Теперь зашумели все:
– Ты мужиков наших верни, а тогда – пудру...
– Ты нам прежнюю жизнь верни!
– Для кого нам пудриться, для немцев?
Они подступали к нему яростные, беспощадные, как потревоженные осы, – он горе их разбередил. Петушков отмахивался от них обеими руками и бормотал:
– В городе нарасхват брали...
– Шлюхи брали! – закричала простоволосая казачка. – А мы закон знаем, бесстыдник ты, срамник.
– Сам пудрись! А у нас – радости нет!
Тарас и бухгалтер подхватили парикмахера и чуть не на руках вынесли его из толпы.
Вслед им полетели комья грязи и глины...
– Так! – приговаривал Тарас, когда комок шлепнулся подле них. – Правильно, бабы! Грязью нас, грязью! Мы вам грязь принесли, и вы нас – грязью. Так!
Петушков, согнувшись, брел за своей тачкой...
– Ну-с! – как всегда насмешливо, начал Петр Петрович, но, взглянув на Петушкова, только рукой махнул.
Ночевали на большой дороге...
Где-то, словно дальний гром, гремели орудия. Тарас снял шапку, прислушался. По его лицу прошло легкое, счастливое облачко...
– Хоть голос услышал, – сказал он. – Вот и недаром шел.

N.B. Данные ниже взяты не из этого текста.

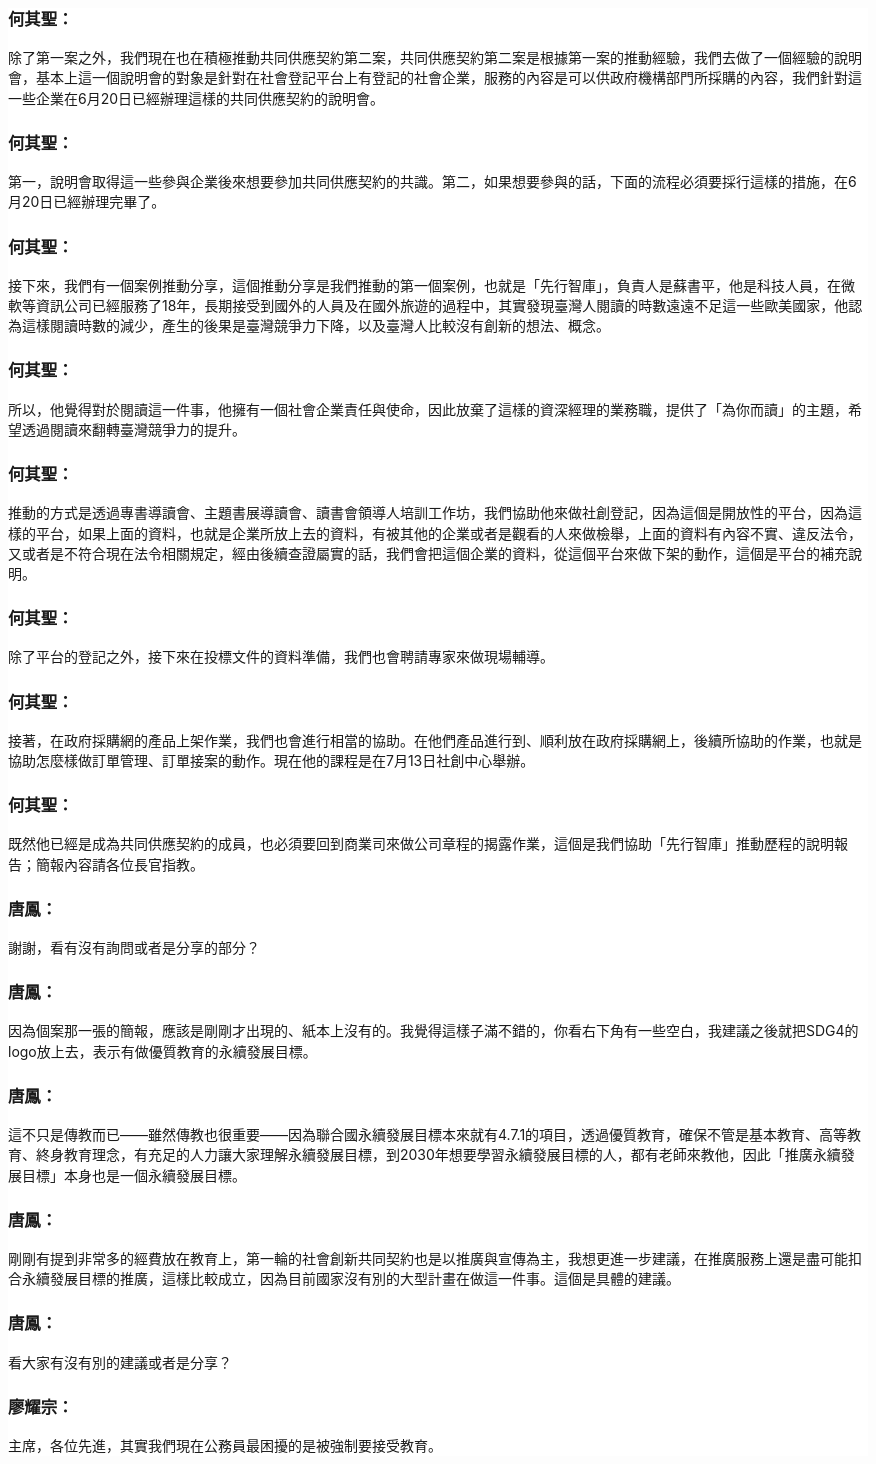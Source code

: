 ### 何其聖：
除了第一案之外，我們現在也在積極推動共同供應契約第二案，共同供應契約第二案是根據第一案的推動經驗，我們去做了一個經驗的說明會，基本上這一個說明會的對象是針對在社會登記平台上有登記的社會企業，服務的內容是可以供政府機構部門所採購的內容，我們針對這一些企業在6月20日已經辦理這樣的共同供應契約的說明會。

### 何其聖：
第一，說明會取得這一些參與企業後來想要參加共同供應契約的共識。第二，如果想要參與的話，下面的流程必須要採行這樣的措施，在6月20日已經辦理完畢了。

### 何其聖：
接下來，我們有一個案例推動分享，這個推動分享是我們推動的第一個案例，也就是「先行智庫」，負責人是蘇書平，他是科技人員，在微軟等資訊公司已經服務了18年，長期接受到國外的人員及在國外旅遊的過程中，其實發現臺灣人閱讀的時數遠遠不足這一些歐美國家，他認為這樣閱讀時數的減少，產生的後果是臺灣競爭力下降，以及臺灣人比較沒有創新的想法、概念。

### 何其聖：
所以，他覺得對於閱讀這一件事，他擁有一個社會企業責任與使命，因此放棄了這樣的資深經理的業務職，提供了「為你而讀」的主題，希望透過閱讀來翻轉臺灣競爭力的提升。

### 何其聖：
推動的方式是透過專書導讀會、主題書展導讀會、讀書會領導人培訓工作坊，我們協助他來做社創登記，因為這個是開放性的平台，因為這樣的平台，如果上面的資料，也就是企業所放上去的資料，有被其他的企業或者是觀看的人來做檢舉，上面的資料有內容不實、違反法令，又或者是不符合現在法令相關規定，經由後續查證屬實的話，我們會把這個企業的資料，從這個平台來做下架的動作，這個是平台的補充說明。

### 何其聖：
除了平台的登記之外，接下來在投標文件的資料準備，我們也會聘請專家來做現場輔導。

### 何其聖：
接著，在政府採購網的產品上架作業，我們也會進行相當的協助。在他們產品進行到、順利放在政府採購網上，後續所協助的作業，也就是協助怎麼樣做訂單管理、訂單接案的動作。現在他的課程是在7月13日社創中心舉辦。

### 何其聖：
既然他已經是成為共同供應契約的成員，也必須要回到商業司來做公司章程的揭露作業，這個是我們協助「先行智庫」推動歷程的說明報告；簡報內容請各位長官指教。

### 唐鳳：
謝謝，看有沒有詢問或者是分享的部分？

### 唐鳳：
因為個案那一張的簡報，應該是剛剛才出現的、紙本上沒有的。我覺得這樣子滿不錯的，你看右下角有一些空白，我建議之後就把SDG4的logo放上去，表示有做優質教育的永續發展目標。

### 唐鳳：
這不只是傳教而已——雖然傳教也很重要——因為聯合國永續發展目標本來就有4.7.1的項目，透過優質教育，確保不管是基本教育、高等教育、終身教育理念，有充足的人力讓大家理解永續發展目標，到2030年想要學習永續發展目標的人，都有老師來教他，因此「推廣永續發展目標」本身也是一個永續發展目標。

### 唐鳳：
剛剛有提到非常多的經費放在教育上，第一輪的社會創新共同契約也是以推廣與宣傳為主，我想更進一步建議，在推廣服務上還是盡可能扣合永續發展目標的推廣，這樣比較成立，因為目前國家沒有別的大型計畫在做這一件事。這個是具體的建議。

### 唐鳳：
看大家有沒有別的建議或者是分享？

### 廖耀宗：
主席，各位先進，其實我們現在公務員最困擾的是被強制要接受教育。
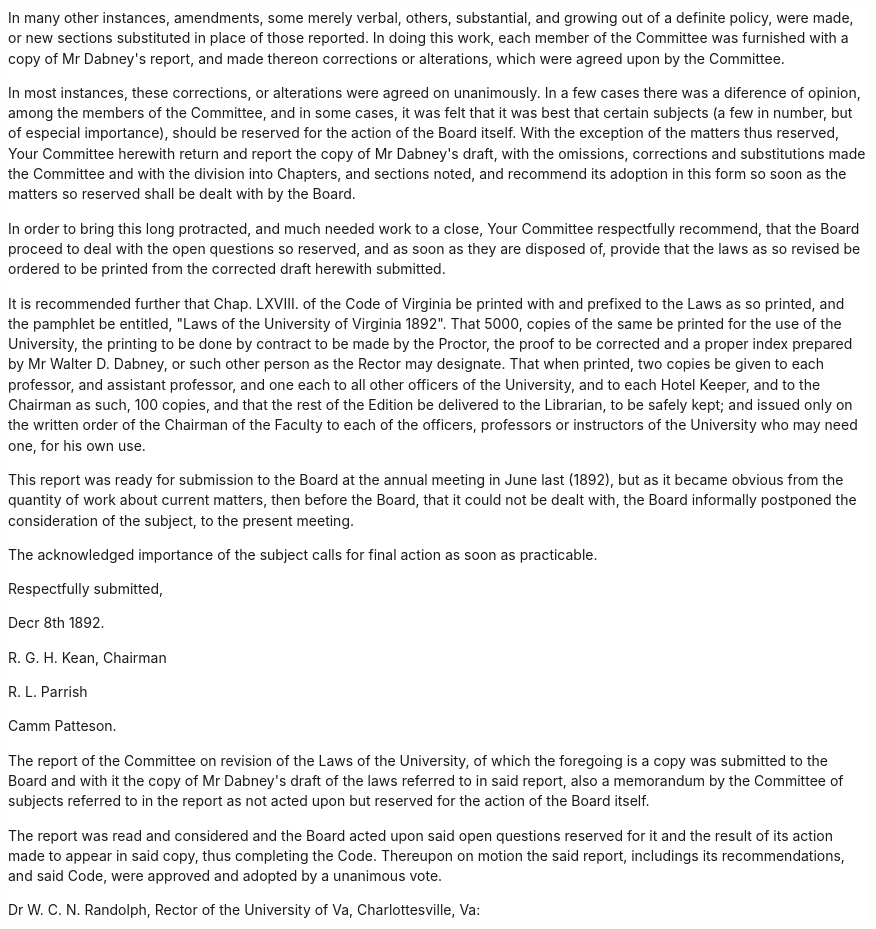In many other instances, amendments, some merely verbal, others, substantial, and growing out of a definite policy, were made, or new sections substituted in place of those reported. In doing this work, each member of the Committee was furnished with a copy of Mr Dabney's report, and made thereon corrections or alterations, which were agreed upon by the Committee.

In most instances, these corrections, or alterations were agreed on unanimously. In a few cases there was a diference of opinion, among the members of the Committee, and in some cases, it was felt that it was best that certain subjects (a few in number, but of especial importance), should be reserved for the action of the Board itself. With the exception of the matters thus reserved, Your Committee herewith return and report the copy of Mr Dabney's draft, with the omissions, corrections and substitutions made the Committee and with the division into Chapters, and sections noted, and recommend its adoption in this form so soon as the matters so reserved shall be dealt with by the Board.

In order to bring this long protracted, and much needed work to a close, Your Committee respectfully recommend, that the Board proceed to deal with the open questions so reserved, and as soon as they are disposed of, provide that the laws as so revised be ordered to be printed from the corrected draft herewith submitted.

It is recommended further that Chap. LXVIII. of the Code of Virginia be printed with and prefixed to the Laws as so printed, and the pamphlet be entitled, "Laws of the University of Virginia 1892". That 5000, copies of the same be printed for the use of the University, the printing to be done by contract to be made by the Proctor, the proof to be corrected and a proper index prepared by Mr Walter D. Dabney, or such other person as the Rector may designate. That when printed, two copies be given to each professor, and assistant professor, and one each to all other officers of the University, and to each Hotel Keeper, and to the Chairman as such, 100 copies, and that the rest of the Edition be delivered to the Librarian, to be safely kept; and issued only on the written order of the Chairman of the Faculty to each of the officers, professors or instructors of the University who may need one, for his own use.

This report was ready for submission to the Board at the annual meeting in June last (1892), but as it became obvious from the quantity of work about current matters, then before the Board, that it could not be dealt with, the Board informally postponed the consideration of the subject, to the present meeting.

The acknowledged importance of the subject calls for final action as soon as practicable.

Respectfully submitted,

Decr 8th 1892.

R. G. H. Kean, Chairman

R. L. Parrish

Camm Patteson.

The report of the Committee on revision of the Laws of the University, of which the foregoing is a copy was submitted to the Board and with it the copy of Mr Dabney's draft of the laws referred to in said report, also a memorandum by the Committee of subjects referred to in the report as not acted upon but reserved for the action of the Board itself.

The report was read and considered and the Board acted upon said open questions reserved for it and the result of its action made to appear in said copy, thus completing the Code. Thereupon on motion the said report, includings its recommendations, and said Code, were approved and adopted by a unanimous vote.

Dr W. C. N. Randolph, Rector of the University of Va, Charlottesville, Va:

Какой-то человек, неподалеку от него, негромко говорил людям:
– А вы слухам веры не давайте. Сталинград как стоял, так и стоит, и стоять будет.
– А вам откуда известно? – спросил ехидный голос из темноты.
– А что знаю, то говорю, – спокойно ответил человек, и Тарас стал прислушиваться к его голосу. – У немцев под Сталинградом неустойка вышла. Крепок орешек, не по зубам!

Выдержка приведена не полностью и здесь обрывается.